Matt Hamblen | Oct. 10, 2016
Focus needs to be on citizen needs, info-sharing

The White House last week announced $80 million in new federal funds for its ongoing Smart Cities Initiative while doubling the number of participating U.S. cities to more than 70.

The funding is meant to spur development of technologies and programs in four primary areas: to reduce energy usage; improve urban transportation with connected and autonomous vehicles; beef up public safety and disaster response; and transform city services such as outreach to the homeless.

The funding is partly a response to a comprehensive report from presidential advisors in February recommending ways to maximize technology innovation in cities. Dozens of experts worked on the report, including Eric Schmidt, executive chairman of Alphabet, and Eric Lander, president of the Broad Institute of Harvard and MIT.

One seminal recommendation called on cities to share information and tools.

The report also emphasized how cities in other countries are using technology, much of it based on the use of inexpensive sensors to monitor air, road and water conditions in an Internet of Things approach. "The time to aim for leadership in urban technologies and urban science is now," the group said.

Analysts who study the smart city movement globally have noticed an accelerated interest in cities in Europe and Asia, especially China, leading some to wonder how soon the U.S. will respond.

The 84-page February report is available here.

"Technology and the Future of Cities" pointed to the "uneven implementation and distribution of [technology] solutions across cities, hightlighting a need for more effective approaches to data integration and sharing."

Small cities lose out and projects can sometimes be "idiosyncratic" and expensive, as a result.
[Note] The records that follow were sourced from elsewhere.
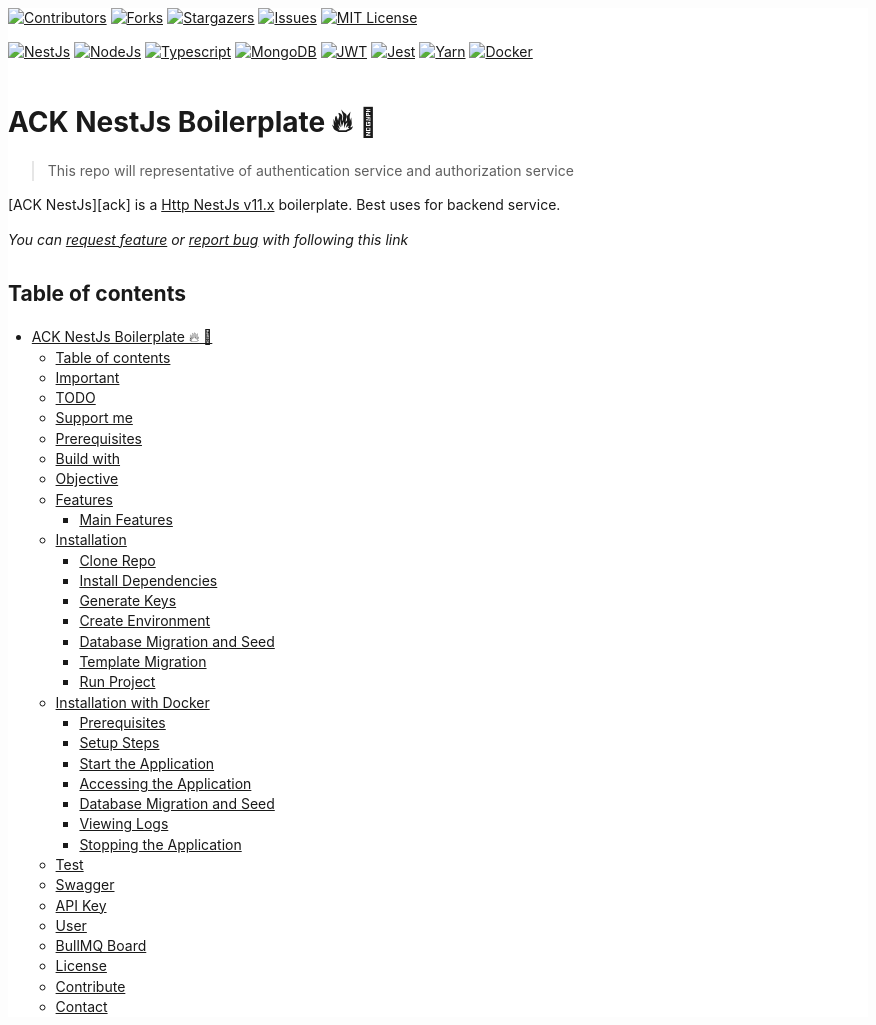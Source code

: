 [![Contributors][ack-contributors-shield]][ack-contributors]
[![Forks][ack-forks-shield]][ack-forks]
[![Stargazers][ack-stars-shield]][ack-stars]
[![Issues][ack-issues-shield]][ack-issues]
[![MIT License][ack-license-shield]][license]

[![NestJs][nestjs-shield]][ref-nestjs]
[![NodeJs][nodejs-shield]][ref-nodejs]
[![Typescript][typescript-shield]][ref-typescript]
[![MongoDB][mongodb-shield]][ref-mongodb]
[![JWT][jwt-shield]][ref-jwt]
[![Jest][jest-shield]][ref-jest]
[![Yarn][yarn-shield]][ref-yarn]
[![Docker][docker-shield]][ref-docker]

# ACK NestJs Boilerplate 🔥 🚀

> This repo will representative of authentication service and authorization service

[ACK NestJs][ack] is a [Http NestJs v11.x][ref-nestjs] boilerplate. Best uses for backend service.

_You can [request feature][ack-issues] or [report bug][ack-issues] with following this link_

## Table of contents

- [ACK NestJs Boilerplate 🔥 🚀](#ack-nestjs-boilerplate--)
  - [Table of contents](#table-of-contents)
  - [Important](#important)
  - [TODO](#todo)
  - [Support me](#support-me)
  - [Prerequisites](#prerequisites)
  - [Build with](#build-with)
  - [Objective](#objective)
  - [Features](#features)
    - [Main Features](#main-features)
  - [Installation](#installation)
    - [Clone Repo](#clone-repo)
    - [Install Dependencies](#install-dependencies)
    - [Generate Keys](#generate-keys)
    - [Create Environment](#create-environment)
    - [Database Migration and Seed](#database-migration-and-seed)
    - [Template Migration](#template-migration)
    - [Run Project](#run-project)
  - [Installation with Docker](#installation-with-docker)
    - [Prerequisites](#prerequisites-1)
    - [Setup Steps](#setup-steps)
    - [Start the Application](#start-the-application)
    - [Accessing the Application](#accessing-the-application)
    - [Database Migration and Seed](#database-migration-and-seed-1)
    - [Viewing Logs](#viewing-logs)
    - [Stopping the Application](#stopping-the-application)
  - [Test](#test)
  - [Swagger](#swagger)
  - [API Key](#api-key)
  - [User](#user)
  - [BullMQ Board](#bullmq-board)
  - [License](#license)
  - [Contribute](#contribute)
  - [Contact](#contact)


[ack-contributors-shield]: https://img.shields.io/github/contributors/andrechristikan/ack-nestjs-boilerplate?style=for-the-badge
[ack-forks-shield]: https://img.shields.io/github/forks/andrechristikan/ack-nestjs-boilerplate?style=for-the-badge
[ack-stars-shield]: https://img.shields.io/github/stars/andrechristikan/ack-nestjs-boilerplate?style=for-the-badge
[ack-issues-shield]: https://img.shields.io/github/issues/andrechristikan/ack-nestjs-boilerplate?style=for-the-badge
[ack-license-shield]: https://img.shields.io/github/license/andrechristikan/ack-nestjs-boilerplate?style=for-the-badge
[nestjs-shield]: https://img.shields.io/badge/nestjs-%23E0234E.svg?style=for-the-badge&logo=nestjs&logoColor=white
[nodejs-shield]: https://img.shields.io/badge/Node.js-339933?style=for-the-badge&logo=nodedotjs&logoColor=white
[typescript-shield]: https://img.shields.io/badge/TypeScript-007ACC?style=for-the-badge&logo=typescript&logoColor=white
[mongodb-shield]: https://img.shields.io/badge/MongoDB-white?style=for-the-badge&logo=mongodb&logoColor=4EA94B
[jwt-shield]: https://img.shields.io/badge/JWT-000000?style=for-the-badge&logo=JSON%20web%20tokens&logoColor=white
[jest-shield]: https://img.shields.io/badge/-jest-%23C21325?style=for-the-badge&logo=jest&logoColor=white
[yarn-shield]: https://img.shields.io/badge/yarn-%232C8EBB.svg?style=for-the-badge&logo=yarn&logoColor=white
[docker-shield]: https://img.shields.io/badge/docker-%230db7ed.svg?style=for-the-badge&logo=docker&logoColor=white
[github-shield]: https://img.shields.io/badge/GitHub-100000?style=for-the-badge&logo=github&logoColor=white
[linkedin-shield]: https://img.shields.io/badge/LinkedIn-0077B5?style=for-the-badge&logo=linkedin&logoColor=white
[author-linkedin]: https://linkedin.com/in/andrechristikan
[author-email]: mailto:andrechristikan@gmail.com
[author-github]: https://github.com/andrechristikan
[author-paypal]: https://www.paypal.me/andrechristikan
[author-kofi]: https://ko-fi.com/andrechristikan
[ack-issues]: https://github.com/andrechristikan/ack-nestjs-boilerplate/issues
[ack-stars]: https://github.com/andrechristikan/ack-nestjs-boilerplate/stargazers
[ack-forks]: https://github.com/andrechristikan/ack-nestjs-boilerplate/network/members
[ack-contributors]: https://github.com/andrechristikan/ack-nestjs-boilerplate/graphs/contributors
[license]: LICENSE.md
[ref-nestjs]: http://nestjs.com
[ref-mongoose]: https://mongoosejs.com
[ref-mongodb]: https://docs.mongodb.com/
[ref-nodejs]: https://nodejs.org/
[ref-typescript]: https://www.typescriptlang.org/
[ref-docker]: https://docs.docker.com
[ref-dockercompose]: https://docs.docker.com/compose/
[ref-yarn]: https://yarnpkg.com
[ref-12factor]: https://12factor.net
[ref-nestjscommand]: https://gitlab.com/aa900031/nestjs-command
[ref-jwt]: https://jwt.io
[ref-jest]: https://jestjs.io/docs/getting-started
[ref-git]: https://git-scm.com
[ref-redis]: https://redis.io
The report added that "a comprehensive information infrastructure for cities to use and share does not exist today and is needed to make significant progress."
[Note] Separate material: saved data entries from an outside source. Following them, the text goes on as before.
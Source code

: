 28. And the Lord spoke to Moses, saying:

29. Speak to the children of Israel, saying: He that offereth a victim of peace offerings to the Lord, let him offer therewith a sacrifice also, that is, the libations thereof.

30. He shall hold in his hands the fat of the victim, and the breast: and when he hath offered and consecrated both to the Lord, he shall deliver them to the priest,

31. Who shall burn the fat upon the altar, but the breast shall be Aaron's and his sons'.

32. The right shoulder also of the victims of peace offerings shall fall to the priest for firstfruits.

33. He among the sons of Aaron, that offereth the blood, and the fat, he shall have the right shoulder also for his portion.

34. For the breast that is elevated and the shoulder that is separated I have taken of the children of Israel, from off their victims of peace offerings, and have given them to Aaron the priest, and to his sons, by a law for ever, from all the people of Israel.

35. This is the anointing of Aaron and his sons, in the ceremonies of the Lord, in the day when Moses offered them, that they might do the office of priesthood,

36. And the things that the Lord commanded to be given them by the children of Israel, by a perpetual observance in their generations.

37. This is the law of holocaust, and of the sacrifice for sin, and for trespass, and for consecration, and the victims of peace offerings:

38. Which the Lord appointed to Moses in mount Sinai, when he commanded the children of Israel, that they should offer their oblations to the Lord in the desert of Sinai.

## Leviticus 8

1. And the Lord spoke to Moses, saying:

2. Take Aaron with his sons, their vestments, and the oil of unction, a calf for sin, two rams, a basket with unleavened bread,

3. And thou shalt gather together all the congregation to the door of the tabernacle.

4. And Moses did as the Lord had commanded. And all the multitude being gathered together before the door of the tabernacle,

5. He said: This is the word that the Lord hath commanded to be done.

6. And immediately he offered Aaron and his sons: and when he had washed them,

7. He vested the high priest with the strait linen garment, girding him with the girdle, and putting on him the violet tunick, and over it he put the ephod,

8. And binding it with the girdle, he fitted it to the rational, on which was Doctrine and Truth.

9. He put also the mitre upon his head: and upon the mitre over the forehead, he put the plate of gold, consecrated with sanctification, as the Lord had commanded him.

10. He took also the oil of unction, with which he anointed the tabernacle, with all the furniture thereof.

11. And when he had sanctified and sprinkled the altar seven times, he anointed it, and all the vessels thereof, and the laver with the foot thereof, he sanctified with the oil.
Last week's White House response includes dozens of areas where federal dollars will be spent on pilot projects and research, primarily through agencies already doing such work. A big chunk of the $80 million total includes $60 million in National Science Foundation grants and investments. Among them: $10 million to support access to gigabit-ready networks and services under the U.S. Ignite program.

The White House also announced a challenge grant by the Smart Cities Council to help five American cities apply technologies to improve urban livability, workability and sustainability. The council is an independent network of leading tech firms that is advised by universities, laboratories and government standards bodies.

According to the council, more than $1 trillion in annual technology sales can be traced globally to smart city investments. "It's not just a's a race," the council says on its website. "A smart city strategy is essential to support a 21st century workforce and to drive economic development."